The State Government announced that Perth Hills Growers will fund fruit fly management

Hills growers are disappointed with a fruit fly funding announcement.
Hills growers are disappointed with a fruit fly funding announcement.

THE State Government said fruit growers must fund a complex fruit fly control strategy across the Hills, shocking a group that believed help was on its way.

‘You could have bowled me over with a feather,’ Hills Orchard Improvement Group spokesman Brett DelSimone said.

Last week, the group said it believed a $10 million annual funding commitment was coming from the Department of Agriculture and Food (DAFWA) to implement the Area Wide Management (AWM) pest control strategy in the Hills.

But a spokeswoman said DAFWA was only working on a proposal for a project costing $1-$2 million a year.

Industry would have to fund this, with DAFWA only promising in-kind technical support.

Mr DelSimone said the project was ‘yet another trial’ while the industry needed meaningful action.

He said growers could help implement AWM, but leading, funding and enforcing the system was beyond its capabilities because it would cost $10 million annually and Hills industry levies raised just $200,000.

The industry had no authority to oversee crucial AWM measures, such as abandoned orchard removal, control and hygiene practices in commercial and home orchards, or sterile insect release programs.

DAFWA has advocated AWM as the answer to the fruit fly infestation the Government declared in the Hills.

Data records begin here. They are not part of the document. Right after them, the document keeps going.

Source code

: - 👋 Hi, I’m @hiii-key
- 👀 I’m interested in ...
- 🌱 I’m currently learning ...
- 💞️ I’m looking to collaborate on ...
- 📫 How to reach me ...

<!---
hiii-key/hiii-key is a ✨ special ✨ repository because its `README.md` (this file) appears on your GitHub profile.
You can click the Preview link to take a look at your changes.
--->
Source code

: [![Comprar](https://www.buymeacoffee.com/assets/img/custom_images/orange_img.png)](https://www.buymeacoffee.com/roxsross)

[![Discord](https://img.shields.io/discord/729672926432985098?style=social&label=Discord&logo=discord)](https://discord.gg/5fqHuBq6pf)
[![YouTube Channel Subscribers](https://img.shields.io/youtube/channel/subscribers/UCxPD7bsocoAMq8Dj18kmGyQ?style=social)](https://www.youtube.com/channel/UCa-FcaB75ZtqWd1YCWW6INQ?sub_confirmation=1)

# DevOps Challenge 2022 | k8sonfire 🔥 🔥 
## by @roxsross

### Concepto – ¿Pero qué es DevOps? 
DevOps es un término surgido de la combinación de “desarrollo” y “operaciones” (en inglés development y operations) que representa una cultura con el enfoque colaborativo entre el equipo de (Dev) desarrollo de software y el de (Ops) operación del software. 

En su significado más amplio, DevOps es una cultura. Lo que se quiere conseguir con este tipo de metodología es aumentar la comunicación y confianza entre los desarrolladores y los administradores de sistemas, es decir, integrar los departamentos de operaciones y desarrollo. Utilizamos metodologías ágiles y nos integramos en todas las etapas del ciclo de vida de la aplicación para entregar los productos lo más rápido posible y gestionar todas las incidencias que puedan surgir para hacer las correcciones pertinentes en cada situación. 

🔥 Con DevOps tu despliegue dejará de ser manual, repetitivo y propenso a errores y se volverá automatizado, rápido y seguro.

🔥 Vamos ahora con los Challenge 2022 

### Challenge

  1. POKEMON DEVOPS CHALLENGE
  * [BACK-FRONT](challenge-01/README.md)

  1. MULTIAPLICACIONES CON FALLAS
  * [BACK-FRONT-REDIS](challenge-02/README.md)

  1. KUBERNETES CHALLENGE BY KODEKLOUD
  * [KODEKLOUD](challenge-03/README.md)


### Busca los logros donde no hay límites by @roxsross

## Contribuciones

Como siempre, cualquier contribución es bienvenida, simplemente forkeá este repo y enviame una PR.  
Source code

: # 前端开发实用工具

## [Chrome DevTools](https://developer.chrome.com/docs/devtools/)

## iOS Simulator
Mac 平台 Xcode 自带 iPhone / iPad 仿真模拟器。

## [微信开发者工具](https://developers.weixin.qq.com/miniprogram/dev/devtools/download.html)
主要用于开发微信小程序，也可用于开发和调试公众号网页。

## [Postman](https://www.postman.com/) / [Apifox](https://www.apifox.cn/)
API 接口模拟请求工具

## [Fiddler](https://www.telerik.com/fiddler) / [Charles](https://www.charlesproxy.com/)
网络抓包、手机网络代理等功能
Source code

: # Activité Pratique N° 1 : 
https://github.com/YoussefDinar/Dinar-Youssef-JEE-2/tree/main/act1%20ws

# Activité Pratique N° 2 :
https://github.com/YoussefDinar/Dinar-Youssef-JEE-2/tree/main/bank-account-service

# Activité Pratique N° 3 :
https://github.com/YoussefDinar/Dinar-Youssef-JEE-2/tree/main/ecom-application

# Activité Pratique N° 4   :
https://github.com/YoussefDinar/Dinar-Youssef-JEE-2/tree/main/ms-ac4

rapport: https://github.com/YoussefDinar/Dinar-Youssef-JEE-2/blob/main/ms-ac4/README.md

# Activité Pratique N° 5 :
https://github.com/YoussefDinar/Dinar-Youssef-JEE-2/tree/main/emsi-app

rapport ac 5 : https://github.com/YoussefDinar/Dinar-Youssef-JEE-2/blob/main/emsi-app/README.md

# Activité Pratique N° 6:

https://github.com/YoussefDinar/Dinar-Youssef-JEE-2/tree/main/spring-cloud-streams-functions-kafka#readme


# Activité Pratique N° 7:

Implementation is urgent within 12 months. The only chemical proven to kill the fly in all lifecycle stages will be banned.

DAFWA said the State Government had last week announced $20 million in Royalties for Regions funding for agriculture and food sector biosecurity. Part would go towards a pilot to eradicate fruit fly in Carnarvon, but the Hills was not mentioned.

The Government acknowledged during its announcement that fruit fly cost the WA horticultural industry millions of dollars each year and said being free from many of the world’s worst pests and diseases gave WA a tremendous marketing advantage.

‘We must work to protect this reputation,’ Premier Colin Barnett said.